Laboratory & other workups

Direct and indirect immunofluorescence: demonstration of antibodies directed against basement membrane zone (linear deposits of C3 and IgG). Hypereosinophilia is common, ELISA for detection of BP180 and BP230 specific auto-antibodies in serum.

Dermatopathology

Subepidermal blister with tissue eosinophilia.

Course

Chronic, progressive.

Complications

Skin-related sepsis, fluid and protein loss. Mortality among elderly patients. Permanent mucosal scars in mucous membrane pemphigoid.

Diagnosis

Tzanck test negative. Histology (sub-epidermal blister formation, tissue eosinophilia). Direct immnunofluorescence: linear deposits of C3 and IgG along the dermo-epidermal junction. Indirect inmmunofluorescence: circulating IgG which binds to the dermo-epidermal junction of normal skin and to the roof of human sodium chloride split skin. ELISA for detection of BP180 and BP230 specific auto-antibodies in serum.

Differential diagnosis

With other autoimmune bullous dermatoses, especially epidermolysis bullosa acquisita, which is caused by antibodies against collagen VII. Linear IgA dermatosis is characterised by linear deposits of IgA rather than IgG along the basement membrane zone (this is the most common autoimmune bullous disease in childhood).
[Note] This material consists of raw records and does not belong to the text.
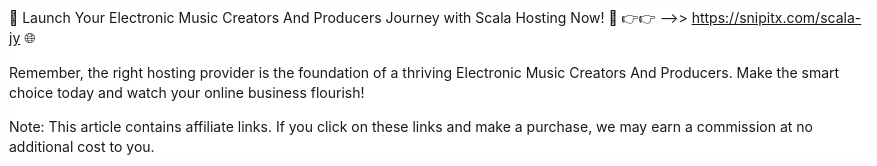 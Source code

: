 🚀 Launch Your Electronic Music Creators And Producers Journey with Scala Hosting Now! 🌟
👉👉 -->> https://snipitx.com/scala-jy 🌐

Remember, the right hosting provider is the foundation of a thriving Electronic Music Creators And Producers. Make the smart choice today and watch your online business flourish!

Note: This article contains affiliate links. If you click on these links and make a purchase, we may earn a commission at no additional cost to you. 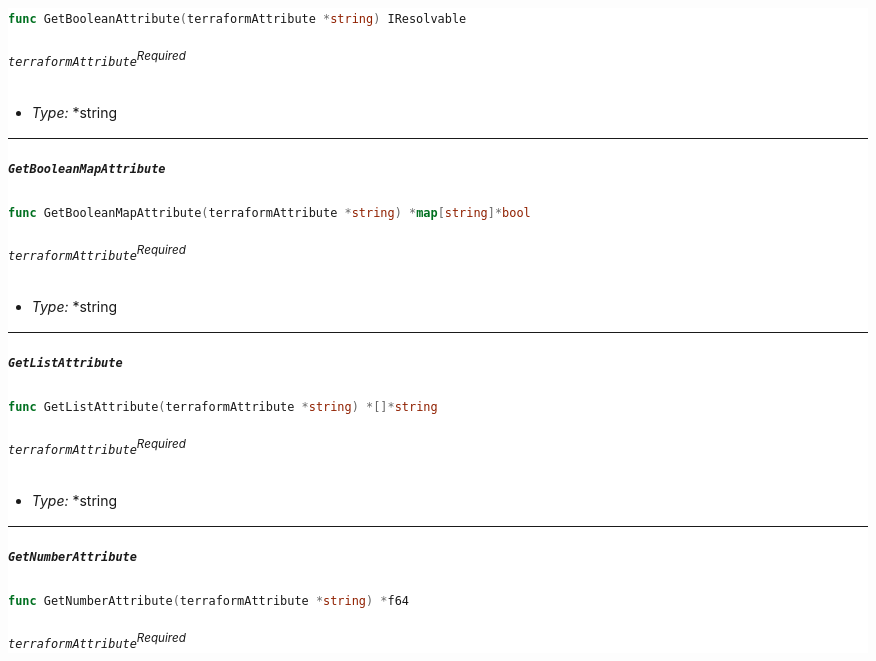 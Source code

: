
 ```go
func GetBooleanAttribute(terraformAttribute *string) IResolvable
```

###### `terraformAttribute`<sup>Required</sup> <a name="terraformAttribute" id="@cdktf/provider-opc.storageContainer.StorageContainer.getBooleanAttribute.parameter.terraformAttribute"></a>

- *Type:* *string

---

##### `GetBooleanMapAttribute` <a name="GetBooleanMapAttribute" id="@cdktf/provider-opc.storageContainer.StorageContainer.getBooleanMapAttribute"></a>

```go
func GetBooleanMapAttribute(terraformAttribute *string) *map[string]*bool
```

###### `terraformAttribute`<sup>Required</sup> <a name="terraformAttribute" id="@cdktf/provider-opc.storageContainer.StorageContainer.getBooleanMapAttribute.parameter.terraformAttribute"></a>

- *Type:* *string

---

##### `GetListAttribute` <a name="GetListAttribute" id="@cdktf/provider-opc.storageContainer.StorageContainer.getListAttribute"></a>

```go
func GetListAttribute(terraformAttribute *string) *[]*string
```

###### `terraformAttribute`<sup>Required</sup> <a name="terraformAttribute" id="@cdktf/provider-opc.storageContainer.StorageContainer.getListAttribute.parameter.terraformAttribute"></a>

- *Type:* *string

---

##### `GetNumberAttribute` <a name="GetNumberAttribute" id="@cdktf/provider-opc.storageContainer.StorageContainer.getNumberAttribute"></a>

```go
func GetNumberAttribute(terraformAttribute *string) *f64
```

###### `terraformAttribute`<sup>Required</sup> <a name="terraformAttribute" id="@cdktf/provider-opc.storageContainer.StorageContainer.getNumberAttribute.parameter.terraformAttribute"></a>
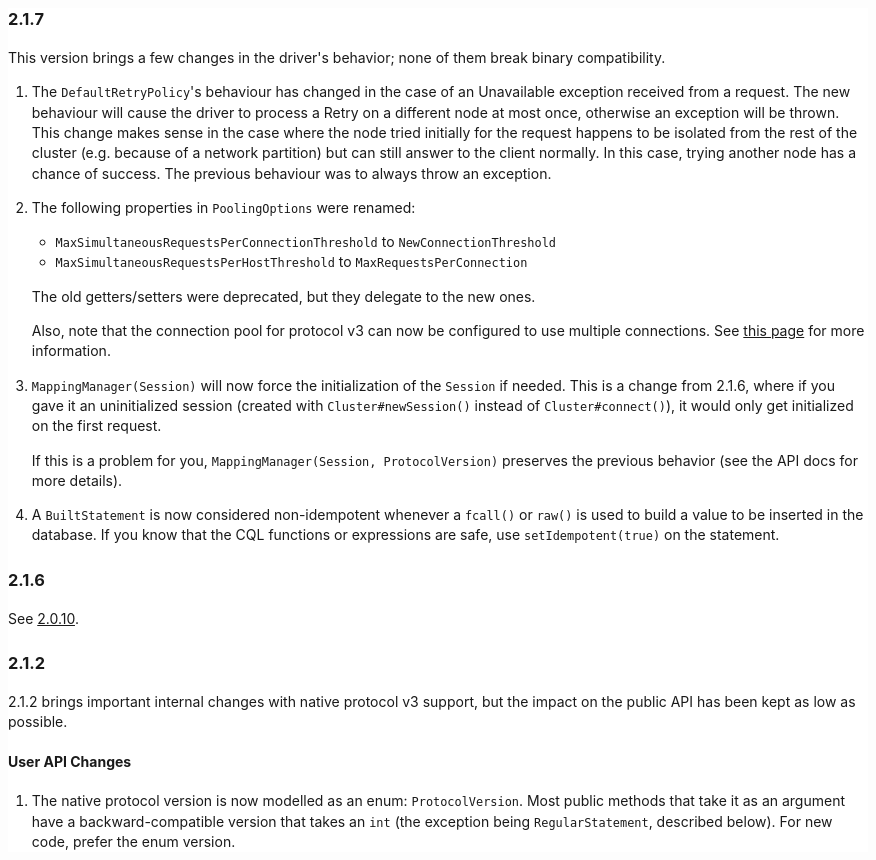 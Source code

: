 
### 2.1.7

This version brings a few changes in the driver's behavior; none of them break
binary compatibility.

1. The `DefaultRetryPolicy`'s behaviour has changed in the case of an Unavailable
   exception received from a request. The new behaviour will cause the driver to
   process a Retry on a different node at most once, otherwise an exception will
   be thrown. This change makes sense in the case where the node tried initially
   for the request happens to be isolated from the rest of the cluster (e.g.
   because of a network partition) but can still answer to the client normally.
   In this case, trying another node has a chance of success.
   The previous behaviour was to always throw an exception.

2. The following properties in `PoolingOptions` were renamed:
    * `MaxSimultaneousRequestsPerConnectionThreshold` to `NewConnectionThreshold`
    * `MaxSimultaneousRequestsPerHostThreshold` to `MaxRequestsPerConnection`

    The old getters/setters were deprecated, but they delegate to the new
    ones.

    Also, note that the connection pool for protocol v3 can now be configured to
    use multiple connections. See [this page](../manual/pooling/index) for more
    information.

3. `MappingManager(Session)` will now force the initialization of the `Session`
   if needed. This is a change from 2.1.6, where if you gave it an uninitialized
   session (created with `Cluster#newSession()` instead of `Cluster#connect()`),
   it would only get initialized on the first request.

    If this is a problem for you, `MappingManager(Session, ProtocolVersion)`
    preserves the previous behavior (see the API docs for more details).

4. A `BuiltStatement` is now considered non-idempotent whenever a `fcall()`
   or `raw()` is used to build a value to be inserted in the database.
   If you know that the CQL functions or expressions are safe, use
   `setIdempotent(true)` on the statement.

### 2.1.6

See [2.0.10](#2-0-x-to-2-0-10).


### 2.1.2

2.1.2 brings important internal changes with native protocol v3 support, but
the impact on the public API has been kept as low as possible.

#### User API Changes

1. The native protocol version is now modelled as an enum: `ProtocolVersion`.
   Most public methods that take it as an argument have a backward-compatible
   version that takes an `int` (the exception being `RegularStatement`,
   described below). For new code, prefer the enum version.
Bullous arthropod bites, allergic contact dermatitis, Steven-Johnson syndrome, erythema multiforme, porphyria cutanea tarda/pseudoporphyria.

Prevention & Therapy

Topical treatments: High potency topical corticosteroids (e.g. clobetasol propionate), anti-septics, general wound care. Systemic: corticosteroids (first-line therapy), azathioprine, mycophenolate mofetil, dapsone, methotrexate, nicotinamide/tetracycline, rituximab and high dose intravenous immunoglobulins.